Neste quarto programa, os convidados residentes, Frederico Costa e José Roquette, falam sobre novos destinos de desenvolvimento turístico em Portugal. Não sendo propriamente novos, destinos como os Açores estão a experimentar uma nova fase que, no caso do arquipélago, se deve a liberalização do espaço aéreo.

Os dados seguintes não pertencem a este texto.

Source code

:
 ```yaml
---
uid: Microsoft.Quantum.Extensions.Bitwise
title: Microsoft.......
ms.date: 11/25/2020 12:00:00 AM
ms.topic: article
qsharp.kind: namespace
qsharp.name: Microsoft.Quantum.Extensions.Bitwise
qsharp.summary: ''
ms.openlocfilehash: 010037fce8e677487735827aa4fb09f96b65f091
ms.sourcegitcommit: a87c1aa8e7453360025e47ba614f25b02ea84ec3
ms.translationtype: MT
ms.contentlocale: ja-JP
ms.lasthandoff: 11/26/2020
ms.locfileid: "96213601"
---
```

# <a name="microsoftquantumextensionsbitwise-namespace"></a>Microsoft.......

O que é que a liberalização do espaço aéreo pode significar para a indústria do Turismo nos Açores? É a pergunta que se impõe. Na opinião de Frederico Costa a liberalização do espaço aéreo vai ser um contributo fundamental para a reabertura do destino, desde que este saiba aproveitar esta oportunidade e coloca algumas questões. “Talvez este seja um dos maiores acontecimentos dos Açores nos últimos anos em termos de Turismo. Há algum plano? Foi concertado entre público e privado? Existem investimentos? Como é que é daqui a três, cinco anos? E não falo de um plano de marketing relativamente à promoção. Falo de um plano de desenvolvimento para o destino Açores. E atenção que não há só um Açores, há nove. Isso para mim é o grande desafio que se coloca. Agora que os Açores são um destino fabuloso e que esta liberalização vai abrir o destino novamente não tenho dúvidas, haja esse profissionalismo da parte dos públicos e privados, em sintonia com as companhias aéreas, transformar o destino. Não basta ter a natureza. Há uma capacidade aérea nova instalada, como é que vamos trabalhá-la?”.

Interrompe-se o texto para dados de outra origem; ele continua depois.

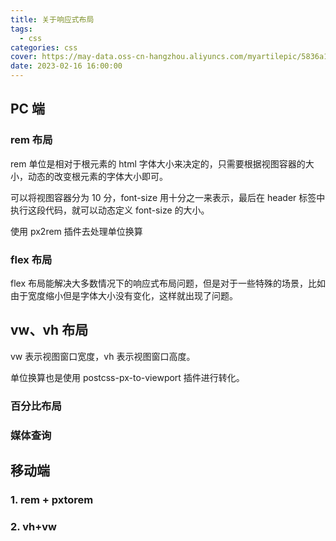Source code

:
 ```yaml
---
title: 关于响应式布局
tags:
  - css
categories: css
cover: https://may-data.oss-cn-hangzhou.aliyuncs.com/myartilepic/5836a17eb9e7f5c4e2974b18f79717c0.png
date: 2023-02-16 16:00:00
---
```


## PC 端

### rem 布局

rem 单位是相对于根元素的 html 字体大小来决定的，只需要根据视图容器的大小，动态的改变根元素的字体大小即可。

可以将视图容器分为 10 分，font-size 用十分之一来表示，最后在 header 标签中执行这段代码，就可以动态定义 font-size 的大小。

使用 px2rem 插件去处理单位换算

### flex 布局

flex 布局能解决大多数情况下的响应式布局问题，但是对于一些特殊的场景，比如由于宽度缩小但是字体大小没有变化，这样就出现了问题。

## vw、vh 布局

vw 表示视图窗口宽度，vh 表示视图窗口高度。

单位换算也是使用 postcss-px-to-viewport 插件进行转化。

### 百分比布局

### 媒体查询

## 移动端

### 1. rem + pxtorem

### 2. vh+vw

A privatização da TAP é um tema incontornável na agenda do país e do turismo. A menos de um mês de se conhecerem os candidatos à compra da companhia aérea e com uma greve de dez dias à porta, o tema merece destaque neste Check-in. Na opinião de José Roquette: “É urgente que se faça [a privatização], acho que é importante também conseguir ultrapassar alguns mitos: A TAP como companhia de bandeira hoje não tem um significado enorme, basta olhar para a Europa e as companhias praticamente de todos os países têm capital privado, ninguém morreu por causa disso. É bom não esquecer também que ficando pública, a TAP é um alvo fácil do jogo e da pressão política. Em terceiro lugar, é muito discutível dizer que a TAP é uma peça essencial do Turismo português. É essencial, claro, mas dizer que ela no passado prestou enormes serviços ao Turismo como um todo, não é real. Aproveitou Lisboa para o seu hub para a América do Sul e do ponto de vista empresarial foi um projecto acertado. Mas outra coisa é o Turismo nacional. Dito isto, temos de ter a noção que a TAP precisa urgentemente de ser modernizada, quer em termos de frota, para isso é preciso capital, quer ao nível dos recursos humanos, só quem não viaja em outras companhias, novas e mais dinâmicas, é que não consegue perceber que a TAP precisa de ser refrescada ao nível dos recursos humanos e também em termos de estratégia comercial. A TAP precisa de um choque de gestão privada”.